Ceasar Salad with Spicy Croutons
1 clove of garlic, halved
1/2 c. non-fat mayo
2 T. red wine vinegar
2 t. dijon mustard
2 t. white wine
worstershire sauce
1 t. anchovy paste
1/4 t. pepper
2 t. olive oil
3/4 t. cajon seasoning
1 clove garlic, minced
2 cups (3/4″ cubed) sourdough bread
18 cups torn romaine lettuce - about 2 large heads
1/3 c. freshly grated parmesan cheese
Drop garlic cloves through opening of an electric blender lid with blender running; process until minced (or I just use the jar of minced garlic and skip this step). Add mayo and next five ingredients into blender; cover and process until well blended.
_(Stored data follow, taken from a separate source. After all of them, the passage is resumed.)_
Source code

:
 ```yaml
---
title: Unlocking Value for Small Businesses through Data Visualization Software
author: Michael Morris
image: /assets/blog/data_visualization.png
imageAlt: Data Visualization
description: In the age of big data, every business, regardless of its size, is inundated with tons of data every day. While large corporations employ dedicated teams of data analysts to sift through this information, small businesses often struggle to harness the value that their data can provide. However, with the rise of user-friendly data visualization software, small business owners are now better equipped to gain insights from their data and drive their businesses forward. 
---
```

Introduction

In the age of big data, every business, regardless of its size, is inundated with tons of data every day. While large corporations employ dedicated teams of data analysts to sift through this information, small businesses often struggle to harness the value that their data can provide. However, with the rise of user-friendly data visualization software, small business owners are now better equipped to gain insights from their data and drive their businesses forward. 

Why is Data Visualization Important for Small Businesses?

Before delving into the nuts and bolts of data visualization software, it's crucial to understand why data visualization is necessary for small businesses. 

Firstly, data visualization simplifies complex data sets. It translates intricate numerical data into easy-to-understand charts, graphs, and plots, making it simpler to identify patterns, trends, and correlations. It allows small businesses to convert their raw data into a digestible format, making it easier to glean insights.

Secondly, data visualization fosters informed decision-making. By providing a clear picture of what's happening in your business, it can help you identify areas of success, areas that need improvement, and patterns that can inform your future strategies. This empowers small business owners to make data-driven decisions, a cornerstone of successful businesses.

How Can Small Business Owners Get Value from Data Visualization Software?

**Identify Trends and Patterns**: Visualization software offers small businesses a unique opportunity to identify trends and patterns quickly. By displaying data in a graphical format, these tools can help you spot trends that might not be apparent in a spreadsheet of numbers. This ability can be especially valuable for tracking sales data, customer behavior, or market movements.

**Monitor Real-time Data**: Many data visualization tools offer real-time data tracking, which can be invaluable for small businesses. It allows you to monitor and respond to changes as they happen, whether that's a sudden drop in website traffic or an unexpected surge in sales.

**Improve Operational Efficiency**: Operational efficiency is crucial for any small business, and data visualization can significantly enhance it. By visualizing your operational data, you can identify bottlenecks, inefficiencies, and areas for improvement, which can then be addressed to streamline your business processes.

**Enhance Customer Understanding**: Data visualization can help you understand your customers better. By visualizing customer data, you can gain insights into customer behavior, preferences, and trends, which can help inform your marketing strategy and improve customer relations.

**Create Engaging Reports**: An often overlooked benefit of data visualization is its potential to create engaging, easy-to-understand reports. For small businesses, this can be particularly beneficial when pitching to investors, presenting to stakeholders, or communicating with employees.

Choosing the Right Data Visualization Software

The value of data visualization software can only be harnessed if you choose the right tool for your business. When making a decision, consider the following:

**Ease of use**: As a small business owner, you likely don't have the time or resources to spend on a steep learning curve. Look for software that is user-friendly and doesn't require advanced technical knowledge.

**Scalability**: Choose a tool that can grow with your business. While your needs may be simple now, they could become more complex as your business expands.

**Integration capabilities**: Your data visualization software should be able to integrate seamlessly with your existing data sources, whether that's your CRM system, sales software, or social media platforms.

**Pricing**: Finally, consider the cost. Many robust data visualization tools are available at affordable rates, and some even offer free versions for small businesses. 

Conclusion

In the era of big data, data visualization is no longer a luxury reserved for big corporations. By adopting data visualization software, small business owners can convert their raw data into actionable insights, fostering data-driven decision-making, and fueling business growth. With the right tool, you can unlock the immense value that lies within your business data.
Cover and chill at least one hour.
Combine olive oil, cajon seasoning and one clove of minced garlic in a medium microwave-safe bowl. Microwave on high for 20 seconds. Add bread cubes and toss gently to coat. Spread bread cubes in a single layer on a baking sheet and bake at 400 degrees for 15 minutes or until croutons are golden.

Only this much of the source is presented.